» GOAL OF THE EXERCISE
Your task is to gather the lines below that hold the string "SELECT".

[Source records]
☆ ☆ ☆ ☆ ☆

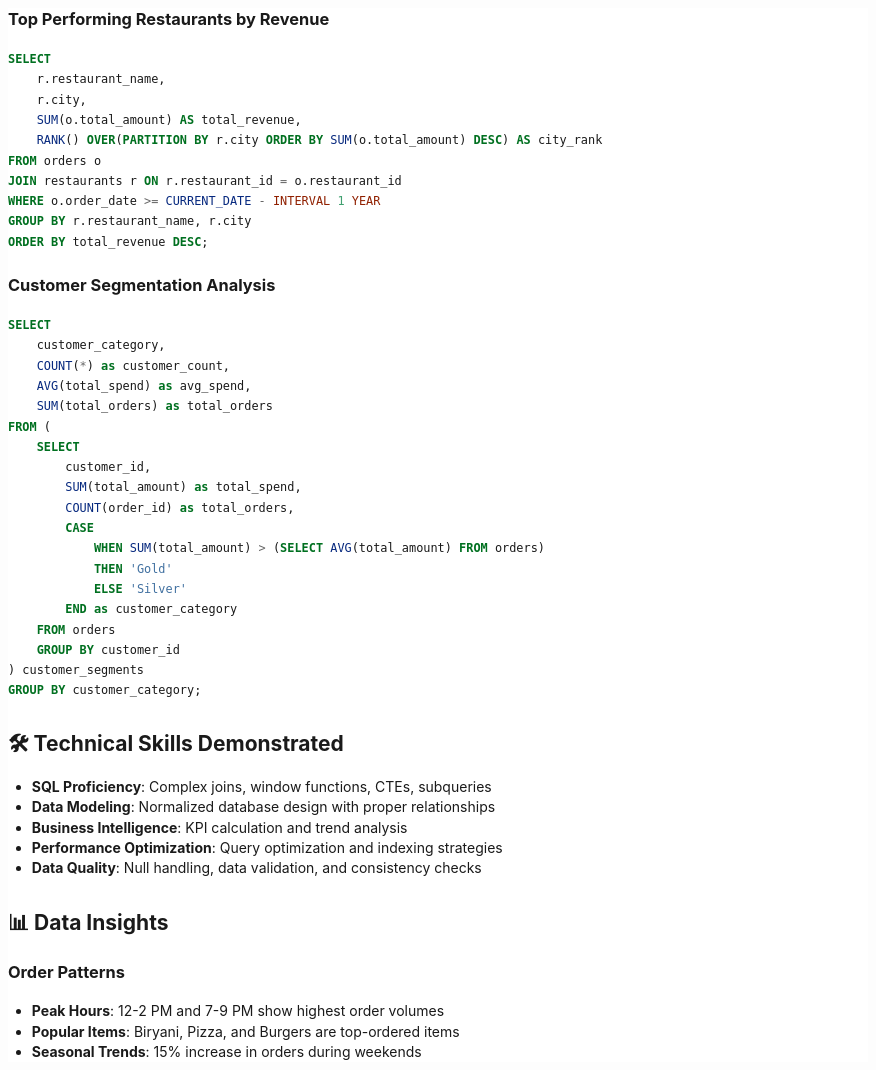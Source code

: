 ### Top Performing Restaurants by Revenue
```sql
SELECT 
    r.restaurant_name,
    r.city,
    SUM(o.total_amount) AS total_revenue,
    RANK() OVER(PARTITION BY r.city ORDER BY SUM(o.total_amount) DESC) AS city_rank
FROM orders o
JOIN restaurants r ON r.restaurant_id = o.restaurant_id
WHERE o.order_date >= CURRENT_DATE - INTERVAL 1 YEAR
GROUP BY r.restaurant_name, r.city
ORDER BY total_revenue DESC;
```

### Customer Segmentation Analysis
```sql
SELECT 
    customer_category,
    COUNT(*) as customer_count,
    AVG(total_spend) as avg_spend,
    SUM(total_orders) as total_orders
FROM (
    SELECT 
        customer_id,
        SUM(total_amount) as total_spend,
        COUNT(order_id) as total_orders,
        CASE 
            WHEN SUM(total_amount) > (SELECT AVG(total_amount) FROM orders) 
            THEN 'Gold' 
            ELSE 'Silver' 
        END as customer_category
    FROM orders 
    GROUP BY customer_id
) customer_segments
GROUP BY customer_category;
```

## 🛠️ Technical Skills Demonstrated

- **SQL Proficiency**: Complex joins, window functions, CTEs, subqueries
- **Data Modeling**: Normalized database design with proper relationships
- **Business Intelligence**: KPI calculation and trend analysis
- **Performance Optimization**: Query optimization and indexing strategies
- **Data Quality**: Null handling, data validation, and consistency checks

## 📊 Data Insights

### Order Patterns
- **Peak Hours**: 12-2 PM and 7-9 PM show highest order volumes
- **Popular Items**: Biryani, Pizza, and Burgers are top-ordered items
- **Seasonal Trends**: 15% increase in orders during weekends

☆ ☆ ☆ ☆ ☆

» SOLUTION BELOW
SELECT 
SELECT 
    SELECT 
            WHEN SUM(total_amount) > (SELECT AVG(total_amount) FROM orders) 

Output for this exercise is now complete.